The first stop was Hula Daddy (gotta love that name) where we spent the highest sum we've ever paid for a single pound of coffee (60 bones!!). But that particular award-winning coffee was a gift for a highly deserving couple who happen to be even bigger coffee freaks than we are, so it was money well spent.

Next stop was Kona Blue Sky Coffee. This place was phenomenal and now that we are back home in New York I know that we will be placing mail orders for more coffee frequently. Amazing coffee aside, this was our favorite stop on the tour for purely educational reasons.

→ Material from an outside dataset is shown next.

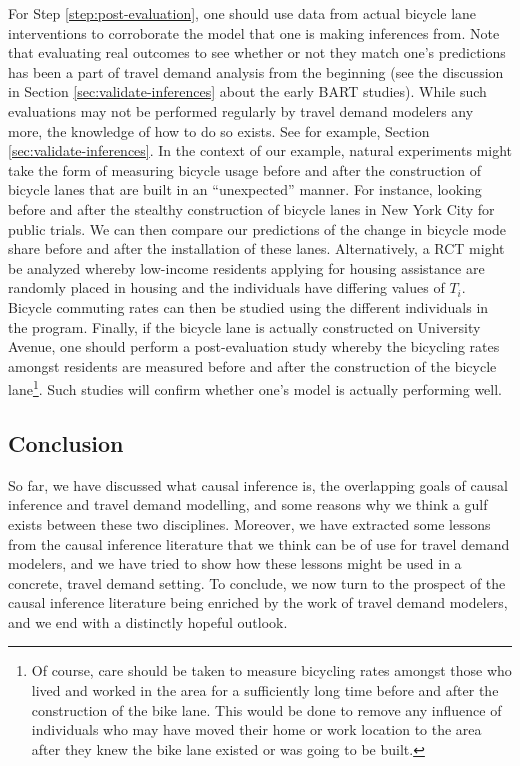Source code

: For Step \ref{step:post-evaluation}, one should use data from actual bicycle lane interventions to corroborate the model that one is making inferences from. Note that evaluating real outcomes to see whether or not they match one's predictions has been a part of travel demand analysis from the beginning (see the discussion in Section \ref{sec:validate-inferences} about the early BART studies). While such evaluations may not be performed regularly by travel demand modelers any more, the knowledge of how to do so exists. See for example, Section \ref{sec:validate-inferences}. In the context of our example, natural experiments might take the form of measuring bicycle usage before and after the construction of bicycle lanes that are built in an ``unexpected'' manner. For instance, looking before and after the stealthy construction of bicycle lanes in New York City for public trials. We can then compare our predictions of the change in bicycle mode share before and after the installation of these lanes. Alternatively, a RCT might be analyzed whereby low-income residents applying for housing assistance are randomly placed in housing and the individuals have differing values of $T_i$. Bicycle commuting rates can then be studied using the different individuals in the program. Finally, if the bicycle lane is actually constructed on University Avenue, one should perform a post-evaluation study whereby the bicycling rates amongst residents are measured before and after the construction of the bicycle lane\footnote{Of course, care should be taken to measure bicycling rates amongst those who lived and worked in the area for a sufficiently long time before and after the construction of the bike lane. This would be done to remove any influence of individuals who may have moved their home or work location to the area after they knew the bike lane existed or was going to be built.}. Such studies will confirm whether one's model is actually performing well.

\subsection{Conclusion}
\label{sec:giving_back_to_causality}
So far, we have discussed what causal inference is, the overlapping goals of causal inference and travel demand modelling, and some reasons why we think a gulf exists between these two disciplines. Moreover, we have extracted some lessons from the causal inference literature that we think can be of use for travel demand modelers, and we have tried to show how these lessons might be used in a concrete, travel demand setting. To conclude, we now turn to the prospect of the causal inference literature being enriched by the work of travel demand modelers, and we end with a distinctly hopeful outlook.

We learned a lot from our sweet Nebraskan tour guide--I can't remember her name, but she was the cutest thing ever. She met her boyfriend at school in her home state and followed him home to his home state. Very sweet. But I digress.

So here's a little pop quiz for you based on the cool things we learned on our tour of Kona BLue Sky:

Which tastes stronger: medium roast or dark roast?
The dark roast.
Duh! That was a gimme. Try this one:

Which has more caffeine: medium roast or dark roast?
The medium roast!
Shocker, right?

We also learned that peaberry is not a type of coffee unto itself. Apparently, peaberries are mutants (and I mean that in a good way!)that occur in about 5% of the cherries on a coffee tree. The cherries contain the coffee beans, which 95% look like what you think of when you envision a coffee bean-- you know, the thing that looks like it's sort of split down the middle in two neat halves? Well sometimes the cherry produces a bean that looks like it's missing its other half. The peaberry is that small, flat half-size bean. Why is this important? Well, it's not important really. But it does taste good! Coffee made from just the peaberries has a distinctive, robust flavor that is very nice. Try it! You like. I promise.